• TASK DETAILS:
Below are some entries. Count the lines where "practice" appears and state only that number.

Pictures paired with source code
* * * * * * * * *

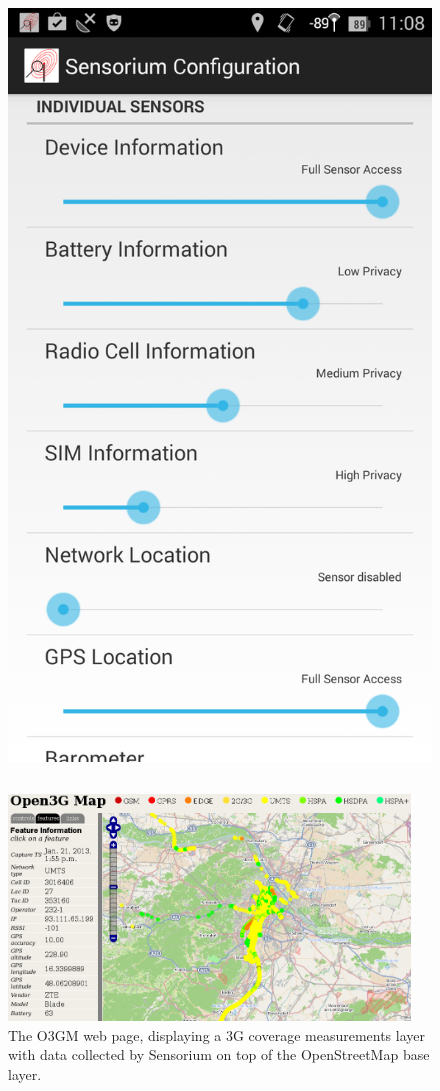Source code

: \documentclass{beamer}
\begin{document}
\begin{frame}
\begin{columns}
		\begin{figure}
			\includegraphics[width=0.6\columnwidth]{../../chapters/06-mobilestreamingmeasurements/images/sensorium-settings.png}
		\end{figure}
	\end{columns}
\end{frame}

\begin{frame}
	\begin{figure}
		\includegraphics[height=6cm]{../../chapters/06-mobilestreamingmeasurements/images/o3gm.png}
		\caption{The O3GM web page, displaying a 3G coverage measurements layer with data collected by Sensorium on top of the OpenStreetMap base layer.}
	\end{figure}
\end{frame}
\end{document}
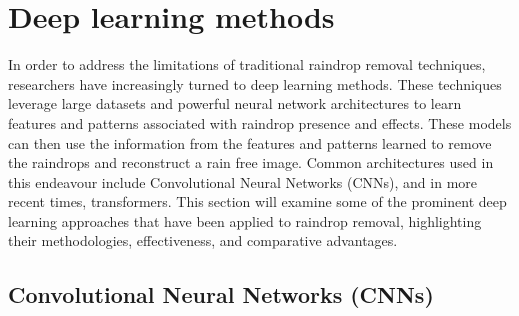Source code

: \documentclass[11pt]{ociamthesis}  %
\begin{document}
\section{Deep learning methods}

In order to address the limitations of traditional raindrop removal techniques, researchers have increasingly turned to deep learning methods. These techniques leverage large datasets and powerful neural network architectures to learn features and patterns associated with raindrop presence and effects. These models can then use the information from the features and patterns learned to remove the raindrops and reconstruct a rain free image. Common architectures used in this endeavour include Convolutional Neural Networks (CNNs), and in more recent times, transformers. This section will examine some of the prominent deep learning approaches that have been applied to raindrop removal, highlighting their methodologies, effectiveness, and comparative advantages.

\subsection{Convolutional Neural Networks (CNNs)}
\end{document}
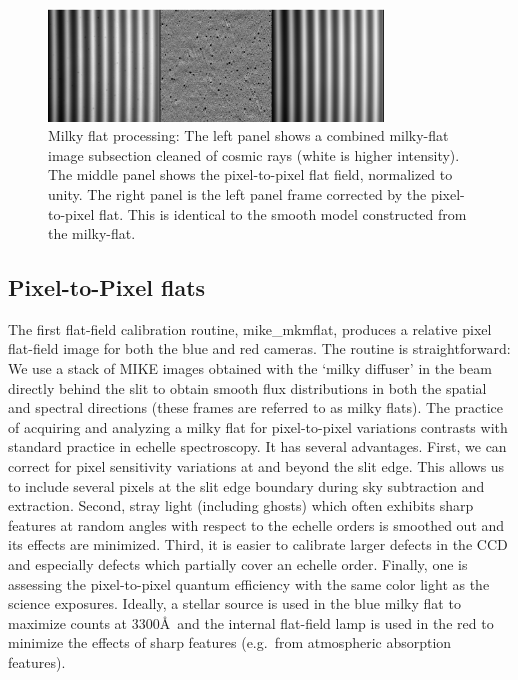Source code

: \documentclass[]{emulateapj}
\begin{document}
\begin{figure}
\includegraphics[width=3.5in]{f2.eps}
\caption{Milky flat processing: The left panel shows a combined milky-flat
image subsection cleaned of cosmic rays (white is higher intensity).  The
middle panel shows the pixel-to-pixel flat field, normalized to unity.  The
right panel is the left panel frame corrected by the pixel-to-pixel flat.
This is identical to the smooth model constructed from the milky-flat. }
\label{fig:mflat}
\end{figure}


\subsection{Pixel-to-Pixel flats}
\label{sec:mflat}

The first flat-field calibration routine, mike\_mkmflat,
produces a relative pixel flat-field image for both the blue 
and red cameras.  The routine is straightforward: We use a stack of
MIKE images obtained with the `milky diffuser' in the beam directly behind
the slit to obtain smooth flux distributions in both the spatial and 
spectral directions (these frames are referred to as milky flats).
The practice of acquiring and analyzing a milky flat for pixel-to-pixel
variations contrasts with standard practice in echelle spectroscopy.
It has several advantages.  First, we can correct for pixel sensitivity
variations at and beyond the slit edge.  This allows us to include
several pixels at the slit edge boundary during sky subtraction
and extraction.  Second, stray light (including ghosts) which often exhibits
sharp features at random angles with respect to the echelle orders
is smoothed out and its effects are minimized.  
Third, it is easier to calibrate larger defects in the CCD and
especially defects which partially cover an echelle order.
Finally, one is assessing the pixel-to-pixel quantum efficiency with
the same color light as the science exposures.
Ideally, a stellar source is used in the blue milky flat to maximize
counts at 3300\AA\
and the internal flat-field lamp is used in the red  
to minimize the effects of sharp features (e.g.\ from atmospheric absorption
features).
\end{document}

* * * * * * * * *

• SOLUTION:
2